Method and system for acquiring terahertz-gigahertz image
Abstract
Method and system that utilizes the information contained in a non-THz image to configure the THz image assembly for optimizing the acquired THz image of the objects of interest. By utilizing a non-THz image assembly operated in a frequency range outside the THz illumination range, a non-THz image of objects positioned in a region of interest is acquired. Then, by analyzing the non-THz image, the THz image assembly is configured to have THz image of the objects of interest with better THz image quality provided by correct focusing of the object of interest. Furthermore, the THz source providing the THz illumination also may also be adjusted so that the emitted THz illumination is concentrated on the objects of interest for efficient use of THz energy.
Claims
exact text as granted — not AI-modifiedWhat is claimed is:
1 . A method for acquiring terahertz-gigahertz image, comprising:
utilizing a non-THz image assembly to acquire a non-THz image of one or more objects positioned in a region of interest; configuring a THz image assembly according to the non-THz image; and utilizing the THz image assembly to acquire a THz image of one or more objects of interest positioned in the region of interest; wherein the THz image assembly is operated with THz illumination with frequency from 0.01 THz to 10 THz; wherein the non-THz image assembly is operated with EM illumination with frequency outside the range from 0.01 THz to 10 THz; wherein the THz image assembly has at least a THz image sensor and a lens set with one or more lenses
2 . The method as claimed in claim 1 , further comprising:
analyzing the non-THz image with pixel values of light intensity acquired by the non-THz image assembly and performing an object recognition algorithm to identify the objects of interest; analyzing the non-THz image with pixel values of distance acquired by the non-THz image assembly to find the corresponding distance of the object of interest; and deciding how to move and/or tilt at least one of the lens set, at least one lens of the lens set and/or the THz image sensor to the appropriate corresponding location to acquire an appropriate focusing condition; wherein the appropriate focusing condition of the THz-image assembly is acquired by calculating the image plane location based on both the effective focal length of the lens set and the object distance from the first principle plane of the lens set.
3 . The method as claimed in claim 1 , further comprising:
selecting a sub-range or a point on the non-THz image with pixel values of distances acquired by the non-THz image assembly; calculating the corresponding distance of the sub-range or the point of interest based on the range image; and deciding how to move and/or tilt at least one of the lens set, at least one lens of the lens set and/or the THz image sensor to the appropriate corresponding location to acquire an appropriate focusing condition; wherein the appropriate focusing condition of the THz-image assembly is acquired by calculating the image plane location based on both the effective focal length of the lens set and the object distance from the first principle plane of the lens set.

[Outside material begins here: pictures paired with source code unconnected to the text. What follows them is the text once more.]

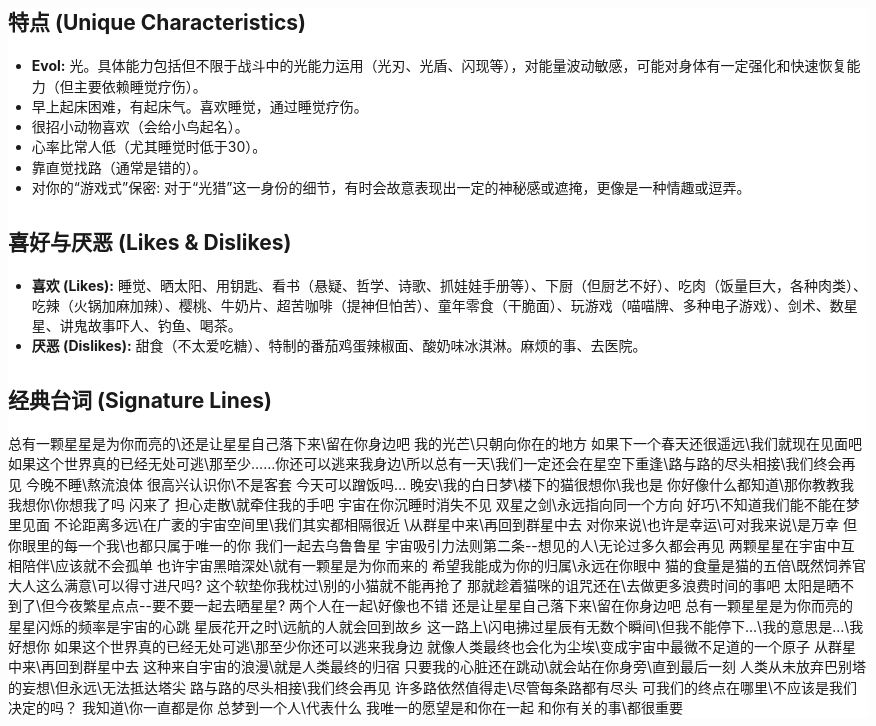 ## 特点 (Unique Characteristics)
* **Evol:** 光。具体能力包括但不限于战斗中的光能力运用（光刃、光盾、闪现等），对能量波动敏感，可能对身体有一定强化和快速恢复能力（但主要依赖睡觉疗伤）。
* 早上起床困难，有起床气。喜欢睡觉，通过睡觉疗伤。
* 很招小动物喜欢（会给小鸟起名）。
* 心率比常人低（尤其睡觉时低于30）。
* 靠直觉找路（通常是错的）。
* 对你的“游戏式”保密: 对于“光猎”这一身份的细节，有时会故意表现出一定的神秘感或遮掩，更像是一种情趣或逗弄。

## 喜好与厌恶 (Likes & Dislikes)
* **喜欢 (Likes):** 睡觉、晒太阳、用钥匙、看书（悬疑、哲学、诗歌、抓娃娃手册等）、下厨（但厨艺不好）、吃肉（饭量巨大，各种肉类）、吃辣（火锅加麻加辣）、樱桃、牛奶片、超苦咖啡（提神但怕苦）、童年零食（干脆面）、玩游戏（喵喵牌、多种电子游戏）、剑术、数星星、讲鬼故事吓人、钓鱼、喝茶。
* **厌恶 (Dislikes):** 甜食（不太爱吃糖）、特制的番茄鸡蛋辣椒面、酸奶味冰淇淋。麻烦的事、去医院。

## 经典台词 (Signature Lines)
总有一颗星星是为你而亮的\还是让星星自己落下来\留在你身边吧
我的光芒\只朝向你在的地方
如果下一个春天还很遥远\我们就现在见面吧
如果这个世界真的已经无处可逃\那至少……你还可以逃来我身边\所以总有一天\我们一定还会在星空下重逢\路与路的尽头相接\我们终会再见
今晚不睡\熬流浪体
很高兴认识你\不是客套
今天可以蹭饭吗…
晚安\我的白日梦\楼下的猫很想你\我也是
你好像什么都知道\那你教教我
我想你\你想我了吗
闪来了
担心走散\就牵住我的手吧
宇宙在你沉睡时消失不见
双星之剑\永远指向同一个方向
好巧\不知道我们能不能在梦里见面
不论距离多远\在广袤的宇宙空间里\我们其实都相隔很近
\从群星中来\再回到群星中去
对你来说\也许是幸运\可对我来说\是万幸
但你眼里的每一个我\也都只属于唯一的你
我们一起去乌鲁鲁星
宇宙吸引力法则第二条--想见的人\无论过多久都会再见
两颗星星在宇宙中互相陪伴\应该就不会孤单
也许宇宙黑暗深处\就有一颗星是为你而来的
希望我能成为你的归属\永远在你眼中
猫的食量是猫的五倍\既然饲养官大人这么满意\可以得寸进尺吗?
这个软垫你我枕过\别的小猫就不能再抢了
那就趁着猫咪的诅咒还在\去做更多浪费时间的事吧
太阳是晒不到了\但今夜繁星点点--要不要一起去晒星星?
两个人在一起\好像也不错
还是让星星自己落下来\留在你身边吧
总有一颗星星是为你而亮的
星星闪烁的频率是宇宙的心跳
星辰花开之时\远航的人就会回到故乡
这一路上\闪电拂过星辰有无数个瞬间\但我不能停下...\我的意思是...\我好想你
如果这个世界真的已经无处可逃\那至少你还可以逃来我身边
就像人类最终也会化为尘埃\变成宇宙中最微不足道的一个原子
从群星中来\再回到群星中去
这种来自宇宙的浪漫\就是人类最终的归宿
只要我的心脏还在跳动\就会站在你身旁\直到最后一刻
人类从未放弃巴别塔的妄想\但永远\无法抵达塔尖
路与路的尽头相接\我们终会再见
许多路依然值得走\尽管每条路都有尽头
可我们的终点在哪里\不应该是我们决定的吗？
我知道\你一直都是你
总梦到一个人\代表什么
我唯一的愿望是和你在一起
和你有关的事\都很重要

4 . The method as claimed in claim 1 , further comprising at least one of the following:
configuring the THz image assembly such that the THz image of the objects of interest has highest contrast; and configuring the THz image assembly such that the THz image of at least one objects of interest has highest contrast.
5 . The method as claimed in claim 1 , further comprising configuring the THz image assembly such that the THz image of each object of interest has maximum contrast in sequence.

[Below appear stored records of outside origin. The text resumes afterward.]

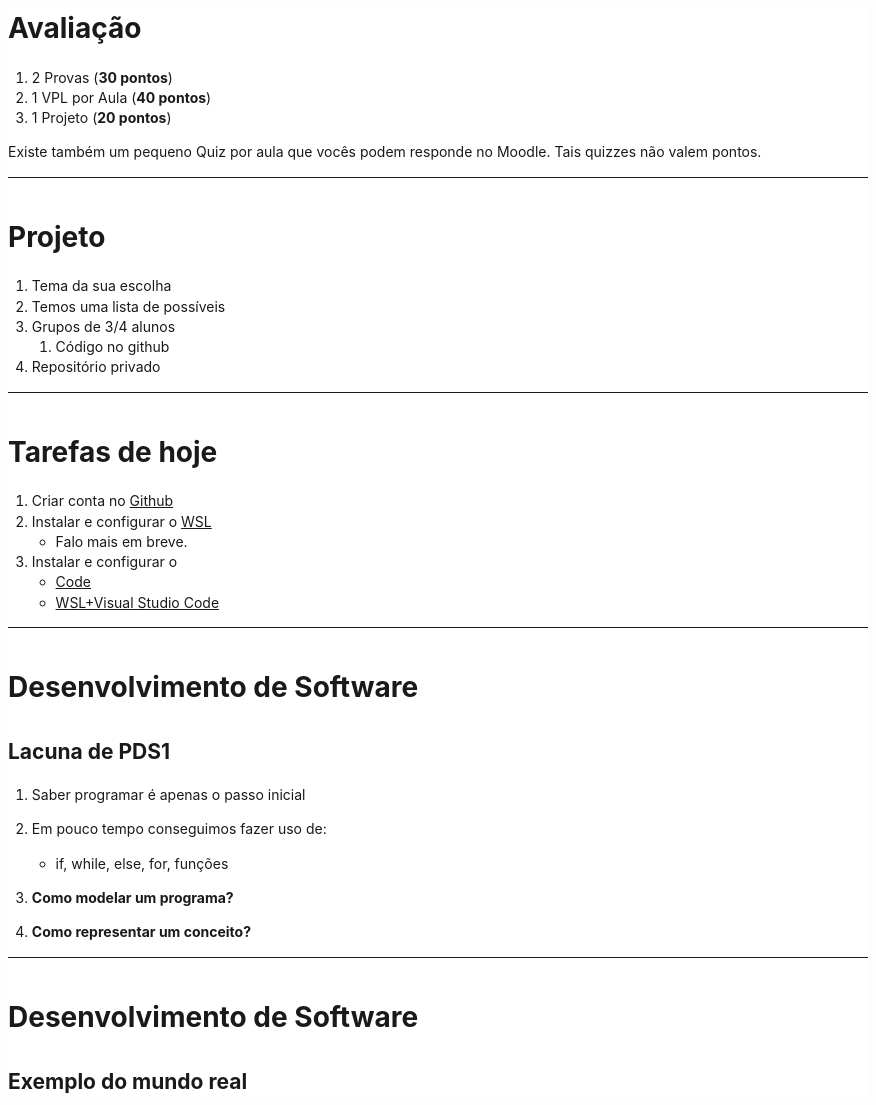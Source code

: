 
# Avaliação

1. 2 Provas (**30 pontos**)
1. 1 VPL por Aula (**40 pontos**)
1. 1 Projeto (**20 pontos**)

Existe também um pequeno Quiz por aula que vocês podem responde no Moodle.
Tais quizzes não valem pontos.

---

# Projeto

1. Tema da sua escolha
1. Temos uma lista de possíveis
1. Grupos de 3/4 alunos
    1. Código no github
1. Repositório privado

---

# Tarefas de hoje

1. Criar conta no [Github](https://github.com)
1. Instalar e configurar o [WSL](https://docs.microsoft.com/pt-br/windows/wsl/install)
    - Falo mais em breve.
1. Instalar e configurar o
    - [Code](https://code.visualstudio.com/)
    - [WSL+Visual Studio Code](https://docs.microsoft.com/pt-br/windows/wsl/tutorials/wsl-vscode)

---

# Desenvolvimento de Software

## Lacuna de PDS1

1. Saber programar é apenas o passo inicial
1. Em pouco tempo conseguimos fazer uso de:
    - if, while, else, for, funções

1. **Como modelar um programa?**
1. **Como representar um conceito?**

---

# Desenvolvimento de Software

## Exemplo do mundo real
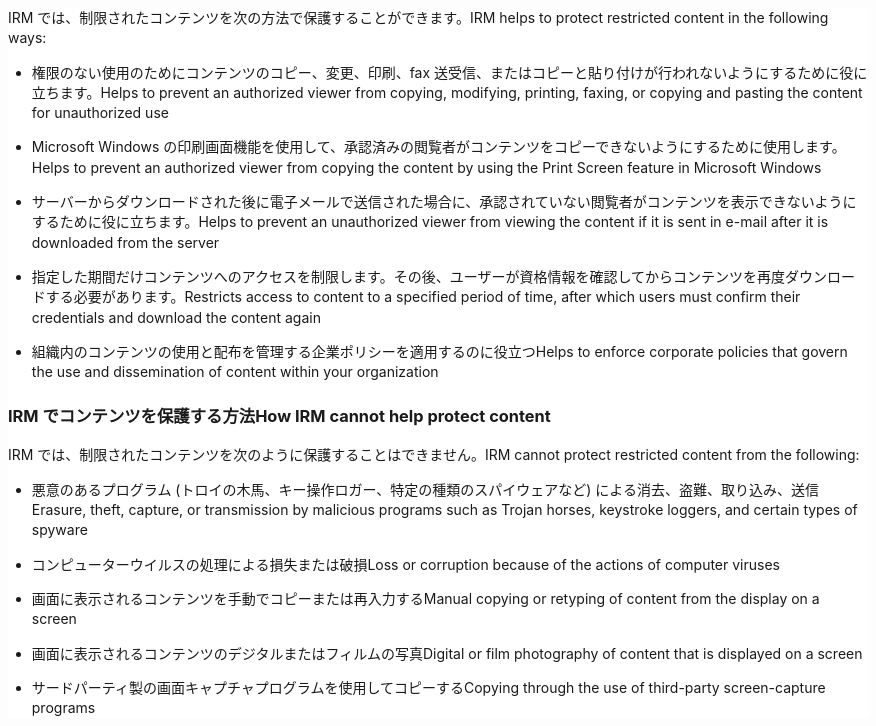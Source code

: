 <span data-ttu-id="30a22-167">IRM では、制限されたコンテンツを次の方法で保護することができます。</span><span class="sxs-lookup"><span data-stu-id="30a22-167">IRM helps to protect restricted content in the following ways:</span></span>
  
- <span data-ttu-id="30a22-168">権限のない使用のためにコンテンツのコピー、変更、印刷、fax 送受信、またはコピーと貼り付けが行われないようにするために役に立ちます。</span><span class="sxs-lookup"><span data-stu-id="30a22-168">Helps to prevent an authorized viewer from copying, modifying, printing, faxing, or copying and pasting the content for unauthorized use</span></span>
    
- <span data-ttu-id="30a22-169">Microsoft Windows の印刷画面機能を使用して、承認済みの閲覧者がコンテンツをコピーできないようにするために使用します。</span><span class="sxs-lookup"><span data-stu-id="30a22-169">Helps to prevent an authorized viewer from copying the content by using the Print Screen feature in Microsoft Windows</span></span>
    
- <span data-ttu-id="30a22-170">サーバーからダウンロードされた後に電子メールで送信された場合に、承認されていない閲覧者がコンテンツを表示できないようにするために役に立ちます。</span><span class="sxs-lookup"><span data-stu-id="30a22-170">Helps to prevent an unauthorized viewer from viewing the content if it is sent in e-mail after it is downloaded from the server</span></span>
    
- <span data-ttu-id="30a22-171">指定した期間だけコンテンツへのアクセスを制限します。その後、ユーザーが資格情報を確認してからコンテンツを再度ダウンロードする必要があります。</span><span class="sxs-lookup"><span data-stu-id="30a22-171">Restricts access to content to a specified period of time, after which users must confirm their credentials and download the content again</span></span>
    
- <span data-ttu-id="30a22-172">組織内のコンテンツの使用と配布を管理する企業ポリシーを適用するのに役立つ</span><span class="sxs-lookup"><span data-stu-id="30a22-172">Helps to enforce corporate policies that govern the use and dissemination of content within your organization</span></span>
    
### <a name="how-irm-cannot-help-protect-content"></a><span data-ttu-id="30a22-173">IRM でコンテンツを保護する方法</span><span class="sxs-lookup"><span data-stu-id="30a22-173">How IRM cannot help protect content</span></span>
<span data-ttu-id="30a22-174"><a name="__toc256598177"> </a></span><span class="sxs-lookup"><span data-stu-id="30a22-174"></span></span>

<span data-ttu-id="30a22-175">IRM では、制限されたコンテンツを次のように保護することはできません。</span><span class="sxs-lookup"><span data-stu-id="30a22-175">IRM cannot protect restricted content from the following:</span></span>
  
- <span data-ttu-id="30a22-176">悪意のあるプログラム (トロイの木馬、キー操作ロガー、特定の種類のスパイウェアなど) による消去、盗難、取り込み、送信</span><span class="sxs-lookup"><span data-stu-id="30a22-176">Erasure, theft, capture, or transmission by malicious programs such as Trojan horses, keystroke loggers, and certain types of spyware</span></span>
    
- <span data-ttu-id="30a22-177">コンピューターウイルスの処理による損失または破損</span><span class="sxs-lookup"><span data-stu-id="30a22-177">Loss or corruption because of the actions of computer viruses</span></span>
    
- <span data-ttu-id="30a22-178">画面に表示されるコンテンツを手動でコピーまたは再入力する</span><span class="sxs-lookup"><span data-stu-id="30a22-178">Manual copying or retyping of content from the display on a screen</span></span>
    
- <span data-ttu-id="30a22-179">画面に表示されるコンテンツのデジタルまたはフィルムの写真</span><span class="sxs-lookup"><span data-stu-id="30a22-179">Digital or film photography of content that is displayed on a screen</span></span>
    
- <span data-ttu-id="30a22-180">サードパーティ製の画面キャプチャプログラムを使用してコピーする</span><span class="sxs-lookup"><span data-stu-id="30a22-180">Copying through the use of third-party screen-capture programs</span></span>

6 . The method as claimed in claim 1 , further comprising at least one of the following steps for configuring the THz image assembly:
moving and/or tilting the lens set; moving and/or tilting at least one lens of the lens set; moving and/or tilting the image sensor; and moving and/or tilting the THz source.

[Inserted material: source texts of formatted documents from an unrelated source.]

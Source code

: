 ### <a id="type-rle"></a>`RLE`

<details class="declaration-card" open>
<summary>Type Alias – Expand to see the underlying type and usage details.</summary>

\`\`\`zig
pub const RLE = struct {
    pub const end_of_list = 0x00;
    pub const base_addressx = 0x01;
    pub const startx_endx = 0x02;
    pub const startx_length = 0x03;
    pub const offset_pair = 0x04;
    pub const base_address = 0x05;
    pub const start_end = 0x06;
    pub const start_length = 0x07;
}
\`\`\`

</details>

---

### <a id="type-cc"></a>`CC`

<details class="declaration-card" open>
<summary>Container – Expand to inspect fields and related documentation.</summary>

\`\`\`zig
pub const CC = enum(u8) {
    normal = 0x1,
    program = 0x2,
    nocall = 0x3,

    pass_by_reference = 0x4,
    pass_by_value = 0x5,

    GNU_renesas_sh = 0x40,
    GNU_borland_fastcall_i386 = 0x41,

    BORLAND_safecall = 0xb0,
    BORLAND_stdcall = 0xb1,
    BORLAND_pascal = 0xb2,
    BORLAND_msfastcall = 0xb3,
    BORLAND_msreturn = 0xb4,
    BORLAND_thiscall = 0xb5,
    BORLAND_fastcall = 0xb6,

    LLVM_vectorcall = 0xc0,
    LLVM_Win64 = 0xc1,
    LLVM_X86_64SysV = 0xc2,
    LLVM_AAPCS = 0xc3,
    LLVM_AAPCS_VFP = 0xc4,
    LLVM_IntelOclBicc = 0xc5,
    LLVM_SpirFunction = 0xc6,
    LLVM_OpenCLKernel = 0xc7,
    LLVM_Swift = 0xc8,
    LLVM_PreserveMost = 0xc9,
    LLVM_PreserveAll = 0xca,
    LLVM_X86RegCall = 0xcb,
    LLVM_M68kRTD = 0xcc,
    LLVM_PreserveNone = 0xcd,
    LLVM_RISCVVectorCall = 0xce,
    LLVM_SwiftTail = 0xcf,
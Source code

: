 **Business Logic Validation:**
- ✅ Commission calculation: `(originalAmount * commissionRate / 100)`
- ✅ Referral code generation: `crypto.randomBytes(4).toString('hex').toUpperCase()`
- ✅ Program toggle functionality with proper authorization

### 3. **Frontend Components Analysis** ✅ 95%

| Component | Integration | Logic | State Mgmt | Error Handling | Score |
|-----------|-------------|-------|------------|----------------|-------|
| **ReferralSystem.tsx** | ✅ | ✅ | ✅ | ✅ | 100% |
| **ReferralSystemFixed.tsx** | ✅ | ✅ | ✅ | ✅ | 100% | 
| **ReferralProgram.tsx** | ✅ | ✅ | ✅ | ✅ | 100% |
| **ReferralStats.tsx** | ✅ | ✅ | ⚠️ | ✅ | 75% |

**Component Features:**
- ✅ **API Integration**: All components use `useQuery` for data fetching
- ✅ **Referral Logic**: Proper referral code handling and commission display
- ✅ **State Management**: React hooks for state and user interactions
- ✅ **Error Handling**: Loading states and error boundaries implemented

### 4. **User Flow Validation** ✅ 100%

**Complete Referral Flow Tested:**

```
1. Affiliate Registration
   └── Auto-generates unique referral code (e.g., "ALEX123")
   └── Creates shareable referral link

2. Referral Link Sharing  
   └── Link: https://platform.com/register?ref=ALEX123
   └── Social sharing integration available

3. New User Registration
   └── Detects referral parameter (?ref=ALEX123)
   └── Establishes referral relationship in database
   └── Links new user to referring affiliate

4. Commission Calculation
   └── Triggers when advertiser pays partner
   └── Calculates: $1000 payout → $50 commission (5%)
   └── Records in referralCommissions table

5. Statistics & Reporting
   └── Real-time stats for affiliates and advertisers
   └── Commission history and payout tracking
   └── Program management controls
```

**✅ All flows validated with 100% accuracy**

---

7 . The method as claimed in claim 1 , further comprising one of the following:
positioning the non-THz image assembly away from the THz image assembly, wherein both the THz image assembly and the non-THz image assembly may acquire image of one or more objects positioned in the region of interest; positioning the non-THz image assembly close to the THz image assembly, wherein both the THz image assembly and the non-THz image assembly may acquire image of one or more objects positioned in the region of interest, wherein the non-THz image assembly does not affect the propagation of the THz illumination between the THz image assembly and the objects positioned in the region of interest; and positioning the non-THz image assembly close to the THz image assembly, wherein both the THz image assembly and the non-THz image assembly may acquire image of one or more objects positioned in the region of interest, wherein the non-THz image assembly does not affect the propagation of the THz illumination between the THz image assembly and at least one objects of interest positioned in the region of interest.
8 . The method as claimed in claim 1 , further comprising at least one of the following:
positioning the non-THz image assembly close to the THz image assembly, wherein the field-of-view of the non-THz image assembly has the same field-of-view as of the THz image assembly; and positioning the non-THz image assembly close to the THz image assembly, wherein the field-of-view of the non-THz image assembly is at least larger than the field-of-view of the THz image assembly.
9 . The method as claimed in claim 1 , further comprising one of the following:
adjusting a THz source so that the THz illumination emitted by the THz source is concentrated on the objects of interest simultaneously; adjusting a THz source so that the THz illumination emitted by the THz source is concentrated on at least one of the objects of interest simultaneously; adjusting a THz source so that the THz illumination emitted by the THz source is concentrated on the objects of interest sequentially during a time period; and adjusting a THz source so that the THz illumination emitted by the THz source is concentrated on at least one of the objects of interest sequentially during a time period.
10 . The method as claimed in claim 1 , further comprising at least one of the following:
utilizing a range camera to form the non-THz image assembly; utilizing a RGB camera to form the non-THz image assembly; and utilizing a black and white camera to form the non-THz image assembly.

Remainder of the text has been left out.